Kardec
sempre se preocupou com a necessidade de expressar os conceitos espíritas com
termos que não causassem confusão nem fossem considerados ambíguos. Da mesma
forma, ele sabia por experiência própria que o Espiritismo teria “principalmente,
no começo, de lutar contra ideias pessoais, sempre intransigentes, tenazes, difíceis
de se harmonizar com as ideias de outrem e contra a ambição dos que querem
ligar, a todo o custo, o seu nome a uma inovação qualquer, que inventam
novidades só para poderem dizer que não pensam e não fazem como os outros, ou
porque o seu amor próprio se revolta por terem de ocupar um lugar secundário”[1].
Desta citação, ouso cortar somente a
expressão “no começo”, pois se esta luta existia ao tempo de Kardec, hoje ela
parece estar ainda mais gritante. De um lado observamos médiuns estrelas,
considerados verdadeiros oráculos de sabedoria e editoras conduzidas por
médiuns psicógrafos, algumas criadas com o honesto e verdadeiro sentimento de
contribuir com a mensagem espírita, já outras nascidas apenas do orgulho ferido
do seu fundador por não terem as “suas obras” [DOS ESPÍRITOS, ressalve-se] o
reconhecimento que deveriam; Por outro lado, vemos trabalhadores dedicados ao
estudo da doutrina serem ignorados, escanteados mesmo, seja por não produzirem novidades
a todo o momento, seja pelo fato de não concordarem com estas supostas
novidades surgidas, normalmente, de uma interpretação apressada e equivocada
dos ensinos espíritas.
Normalmente, são por estes motivos que
as tentativas de adulteração doutrinária acontecem. Adulterar significa
deturpar, deformar, falsificar algo. Dentro do movimento espírita está
associado às tentativas de modificar os conceitos espíritas sem uma
fundamentação séria, consistente e coerente seja científica seja filosófica.

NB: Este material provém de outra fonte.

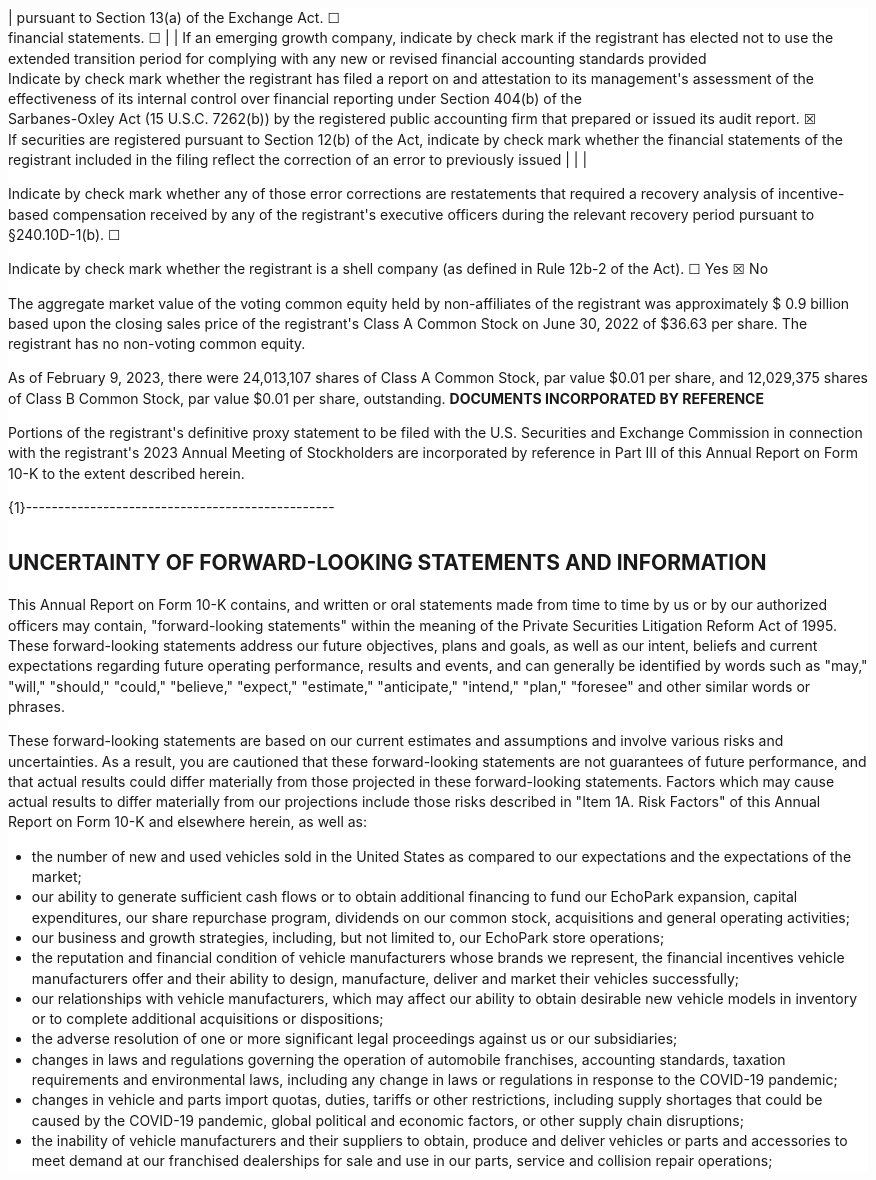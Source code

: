 | pursuant to Section 13(a) of the Exchange Act. ☐<br>financial statements. ☐ |                                                  | If an emerging growth company, indicate by check mark if the registrant has elected not to use the extended transition period for complying with any new or revised financial accounting standards provided<br>Indicate by check mark whether the registrant has filed a report on and attestation to its management's assessment of the effectiveness of its internal control over financial reporting under Section 404(b) of the<br>Sarbanes-Oxley Act (15 U.S.C. 7262(b)) by the registered public accounting firm that prepared or issued its audit report. ☒<br>If securities are registered pursuant to Section 12(b) of the Act, indicate by check mark whether the financial statements of the registrant included in the filing reflect the correction of an error to previously issued                                                                                                                                                                                                                                                                                                                                                                                                                                                                                                                                                                                                                                       |                                           |   |

Indicate by check mark whether any of those error corrections are restatements that required a recovery analysis of incentive-based compensation received by any of the registrant's executive officers during the relevant recovery period pursuant to §240.10D-1(b). ☐

Indicate by check mark whether the registrant is a shell company (as defined in Rule 12b-2 of the Act). ☐ Yes ☒ No

The aggregate market value of the voting common equity held by non-affiliates of the registrant was approximately \$ 0.9 billion based upon the closing sales price of the registrant's Class A Common Stock on June 30, 2022 of \$36.63 per share. The registrant has no non-voting common equity.

As of February 9, 2023, there were 24,013,107 shares of Class A Common Stock, par value \$0.01 per share, and 12,029,375 shares of Class B Common Stock, par value \$0.01 per share, outstanding. **DOCUMENTS INCORPORATED BY REFERENCE**

Portions of the registrant's definitive proxy statement to be filed with the U.S. Securities and Exchange Commission in connection with the registrant's 2023 Annual Meeting of Stockholders are incorporated by reference in Part III of this Annual Report on Form 10-K to the extent described herein.

{1}------------------------------------------------

## **UNCERTAINTY OF FORWARD-LOOKING STATEMENTS AND INFORMATION**

This Annual Report on Form 10-K contains, and written or oral statements made from time to time by us or by our authorized officers may contain, "forward-looking statements" within the meaning of the Private Securities Litigation Reform Act of 1995. These forward-looking statements address our future objectives, plans and goals, as well as our intent, beliefs and current expectations regarding future operating performance, results and events, and can generally be identified by words such as "may," "will," "should," "could," "believe," "expect," "estimate," "anticipate," "intend," "plan," "foresee" and other similar words or phrases.

These forward-looking statements are based on our current estimates and assumptions and involve various risks and uncertainties. As a result, you are cautioned that these forward-looking statements are not guarantees of future performance, and that actual results could differ materially from those projected in these forward-looking statements. Factors which may cause actual results to differ materially from our projections include those risks described in "Item 1A. Risk Factors" of this Annual Report on Form 10-K and elsewhere herein, as well as:

- the number of new and used vehicles sold in the United States as compared to our expectations and the expectations of the market;
- our ability to generate sufficient cash flows or to obtain additional financing to fund our EchoPark expansion, capital expenditures, our share repurchase program, dividends on our common stock, acquisitions and general operating activities;
- our business and growth strategies, including, but not limited to, our EchoPark store operations;
- the reputation and financial condition of vehicle manufacturers whose brands we represent, the financial incentives vehicle manufacturers offer and their ability to design, manufacture, deliver and market their vehicles successfully;
- our relationships with vehicle manufacturers, which may affect our ability to obtain desirable new vehicle models in inventory or to complete additional acquisitions or dispositions;
- the adverse resolution of one or more significant legal proceedings against us or our subsidiaries;
- changes in laws and regulations governing the operation of automobile franchises, accounting standards, taxation requirements and environmental laws, including any change in laws or regulations in response to the COVID-19 pandemic;
- changes in vehicle and parts import quotas, duties, tariffs or other restrictions, including supply shortages that could be caused by the COVID-19 pandemic, global political and economic factors, or other supply chain disruptions;
- the inability of vehicle manufacturers and their suppliers to obtain, produce and deliver vehicles or parts and accessories to meet demand at our franchised dealerships for sale and use in our parts, service and collision repair operations;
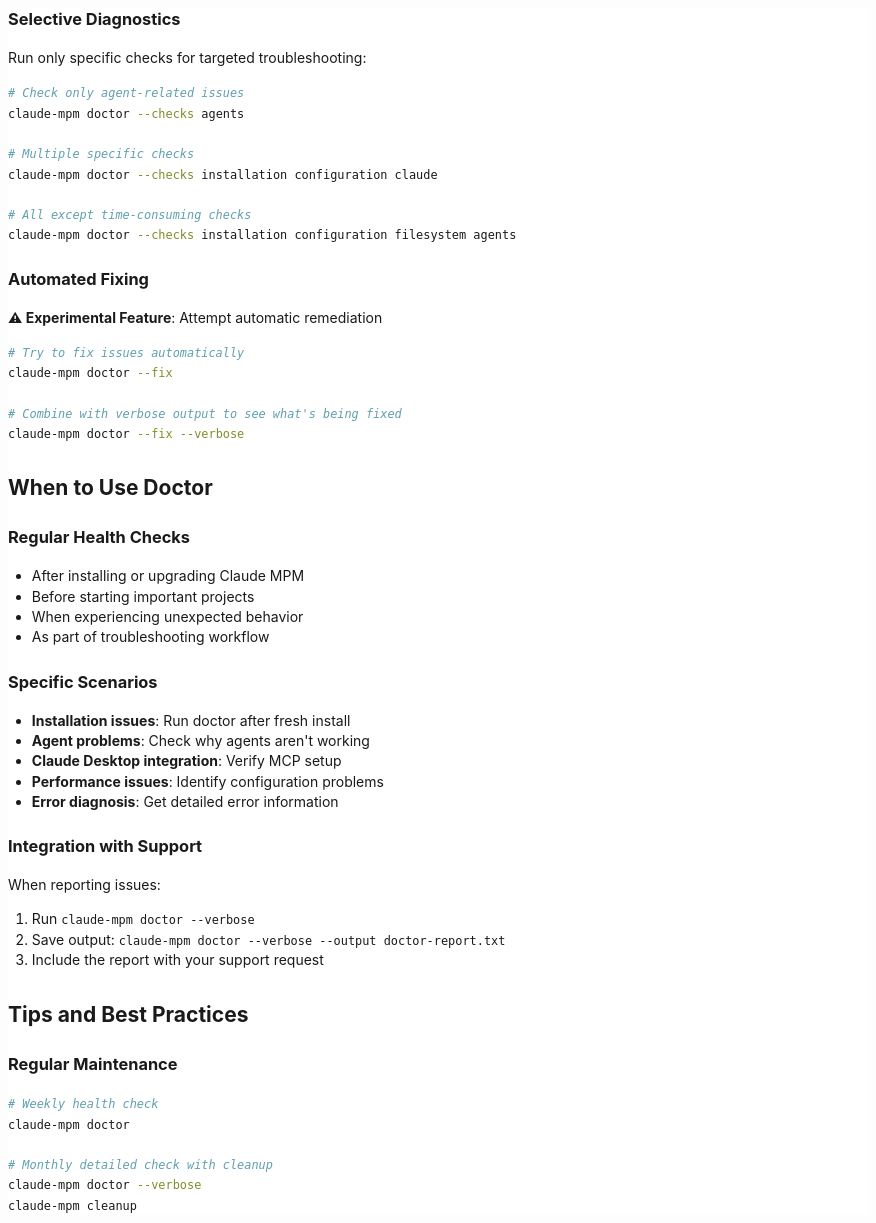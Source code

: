 ### Selective Diagnostics
Run only specific checks for targeted troubleshooting:

```bash
# Check only agent-related issues
claude-mpm doctor --checks agents

# Multiple specific checks
claude-mpm doctor --checks installation configuration claude

# All except time-consuming checks
claude-mpm doctor --checks installation configuration filesystem agents
```

### Automated Fixing
**⚠️ Experimental Feature**: Attempt automatic remediation

```bash
# Try to fix issues automatically
claude-mpm doctor --fix

# Combine with verbose output to see what's being fixed
claude-mpm doctor --fix --verbose
```

## When to Use Doctor

### Regular Health Checks
- After installing or upgrading Claude MPM
- Before starting important projects
- When experiencing unexpected behavior
- As part of troubleshooting workflow

### Specific Scenarios
- **Installation issues**: Run doctor after fresh install
- **Agent problems**: Check why agents aren't working
- **Claude Desktop integration**: Verify MCP setup
- **Performance issues**: Identify configuration problems
- **Error diagnosis**: Get detailed error information

### Integration with Support
When reporting issues:
1. Run `claude-mpm doctor --verbose`
2. Save output: `claude-mpm doctor --verbose --output doctor-report.txt`
3. Include the report with your support request

## Tips and Best Practices

### Regular Maintenance
```bash
# Weekly health check
claude-mpm doctor

# Monthly detailed check with cleanup
claude-mpm doctor --verbose
claude-mpm cleanup
```
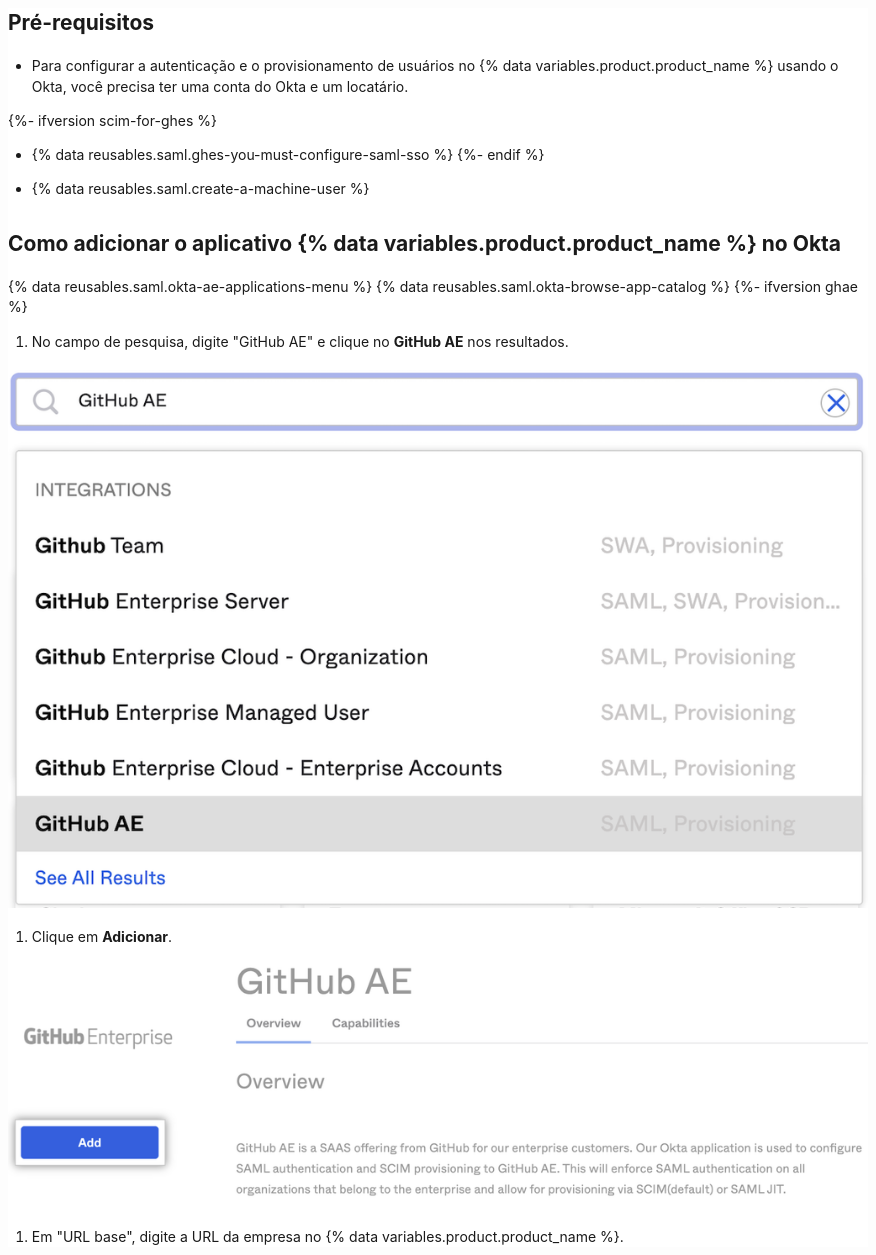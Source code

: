 ## Pré-requisitos

- Para configurar a autenticação e o provisionamento de usuários no {% data variables.product.product_name %} usando o Okta, você precisa ter uma conta do Okta e um locatário.

{%- ifversion scim-for-ghes %}
- {% data reusables.saml.ghes-you-must-configure-saml-sso %} {%- endif %}

- {% data reusables.saml.create-a-machine-user %}

## Como adicionar o aplicativo {% data variables.product.product_name %} no Okta


{% data reusables.saml.okta-ae-applications-menu %} {% data reusables.saml.okta-browse-app-catalog %} {%- ifversion ghae %}
1. No campo de pesquisa, digite "GitHub AE" e clique no **GitHub AE** nos resultados.

  !["Resultado da pesquisa"](/assets/images/help/saml/okta-ae-search.png)
1. Clique em **Adicionar**.

  !["Adicionar aplicativo do GitHub AE"](/assets/images/help/saml/okta-ae-add-github-ae.png)
1. Em "URL base", digite a URL da empresa no {% data variables.product.product_name %}.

Normalmente as tentativas são equivocadas e fruto de puro desconhecimento dos
mais básicos princípios do Espiritismo. De outras, são fruto de mentes desencarnadas
ardilosas, especialistas em misturar o joio ao trigo, que articulam seus planos
no mundo espiritual e que as publicam no meio espírita através de médiuns invigilantes,
ingênuos e que só caem em suas armadilhas porque são imprudentes.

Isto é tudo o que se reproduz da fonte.